Finding Golgotha
“They went out to a place called Skull Place (in Aramaic, Golgotha). That’s where they crucified him.”
(John 19:17-18)
Tour guides can direct us to the probable place where anyone who dared to resist Roman power or question Roman authority were hung out to die.
The gospels, however, were not written to locate the “Skull Place” on a tourist’s map but to lead us into the dark terrain of our own souls. The point is not to view Golgotha from a safe distance as an objective observer, but to make our way as broken people in a broken world to that place where we fall in humility before the broken body of Jesus on the cross. In a way that is deeper than cognitive knowledge, we are confronted with the depth of human injustice, suffering and sin. And there we experience “the awful grace of God.”
The Awful and Awesome Grace of God
In the same way that Jesus recalled words from scripture that were rooted deep within him in crucial moments in his life, Robert F. Kennedy recalled words from the Greek poet, Aeschylus, on that dark night he announced the assassination of Martin Luther King Jr. to an African American audience in Indianapolis.
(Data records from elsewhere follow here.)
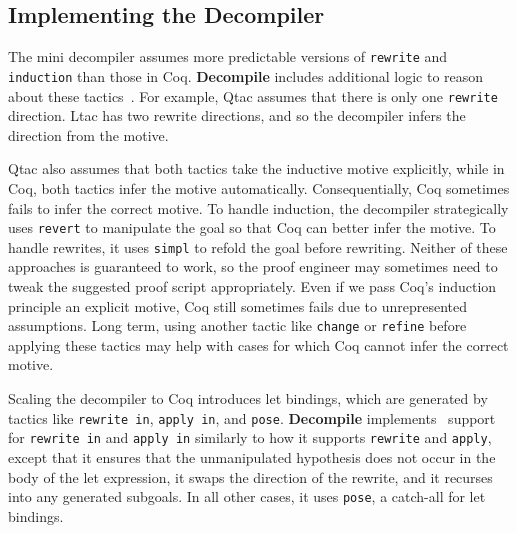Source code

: \subsection{Implementing the Decompiler}
\label{sec:second}

The mini decompiler assumes more predictable versions of \lstinline{rewrite} and \lstinline{induction}
than those in Coq. \textbf{Decompile} includes additional logic to reason about these tactics~\href{https://github.com/uwplse/pumpkin-pi/blob/silent/plugin/src/coq-plugin-lib/src/coq/decompiler/decompiler.ml}{}. %
For example, Qtac assumes that there is only one \lstinline{rewrite} direction. Ltac has two rewrite directions,
and so the decompiler infers the direction from the motive.

Qtac also assumes that both tactics take the inductive motive explicitly,
while in Coq, both tactics infer the motive automatically.
Consequentially, Coq sometimes fails to infer the correct motive.
To handle induction, the decompiler strategically uses \lstinline{revert} to manipulate the goal
so that Coq can better infer the motive.
To handle rewrites, it uses \lstinline{simpl} to refold the goal before rewriting.
Neither of these approaches is guaranteed to work, so the proof engineer may sometimes need to tweak the suggested proof script appropriately.
Even if we pass Coq's induction principle an explicit motive, Coq still sometimes fails due
to unrepresented assumptions.
Long term, using another tactic like \lstinline{change} or \lstinline{refine} before applying these tactics
may help with cases for which Coq cannot infer the correct motive.

Scaling the decompiler to Coq introduces let bindings, which are generated by 
tactics like \lstinline{rewrite in}, \lstinline{apply in}, and \lstinline{pose}.
\textbf{Decompile} implements~\href{https://github.com/uwplse/pumpkin-pi/blob/silent/plugin/src/coq-plugin-lib/src/coq/decompiler/decompiler.ml}{} %
support for \lstinline{rewrite in} and \lstinline{apply in} similarly to how it supports
\lstinline{rewrite} and \lstinline{apply}, except that it ensures that the unmanipulated hypothesis does not occur in the body of the let expression,
it swaps the direction of the rewrite, and it recurses into any generated subgoals.
In all other cases, it uses \lstinline{pose}, a catch-all for let bindings.

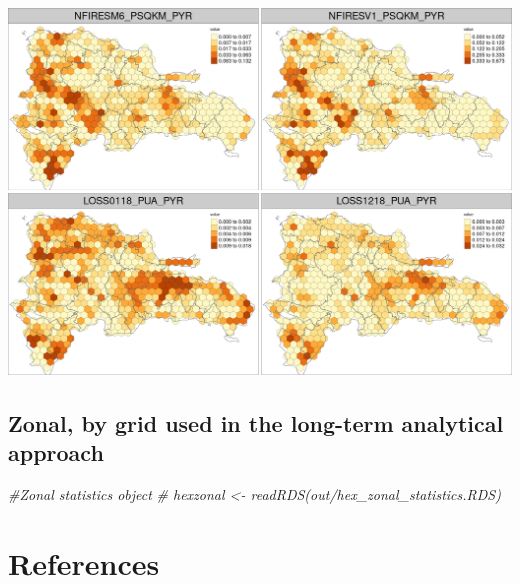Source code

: \documentclass[10pt,landscape,a3paper]{article}
\newenvironment{Shaded}{\begin{snugshade}}{\end{snugshade}}
\newcommand{\CommentTok}[1]{\textcolor[rgb]{0.56,0.35,0.01}{\textit{#1}}}
\begin{document}
\begin{center}\includegraphics{img/zonal-long-term-grid-15} \end{center}

\hypertarget{zonal-by-grid-used-in-the-long-term-analytical-approach-1}{%
\subsection{Zonal, by grid used in the long-term analytical
approach}\label{zonal-by-grid-used-in-the-long-term-analytical-approach-1}}

\begin{Shaded}
\begin{Highlighting}[]
\CommentTok{\#Zonal statistics object}
\CommentTok{\# hexzonal \textless{}{-} readRDS(\textquotesingle{}out/hex\_zonal\_statistics.RDS\textquotesingle{})}
\end{Highlighting}
\end{Shaded}

\hypertarget{references}{%
\section*{References}\label{references}}
\end{document}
Even in our sleep, pain which cannot forget
falls drop by drop upon the heart,
until, in our own despair,
against our will,
comes wisdom
through the awful grace of God.
At the cross, the awful, awesome and amazing grace of God “falls drop by drop upon the heart” as we realize that the sins that nailed Jesus to the cross were and continue to be the sins in our personal lives and the systemic evils that do our sinning for us. At the foot of the cross, we discover that we can be redeemed through the unearned, undeserved, immeasurable forgiveness and grace of God.
Come to the Lynching Tree
In The Cross and the Lynching Tree, African American theologian, James H. Cone opened my eyes to the direct link between Jesus’ crucifixion and lynching in America.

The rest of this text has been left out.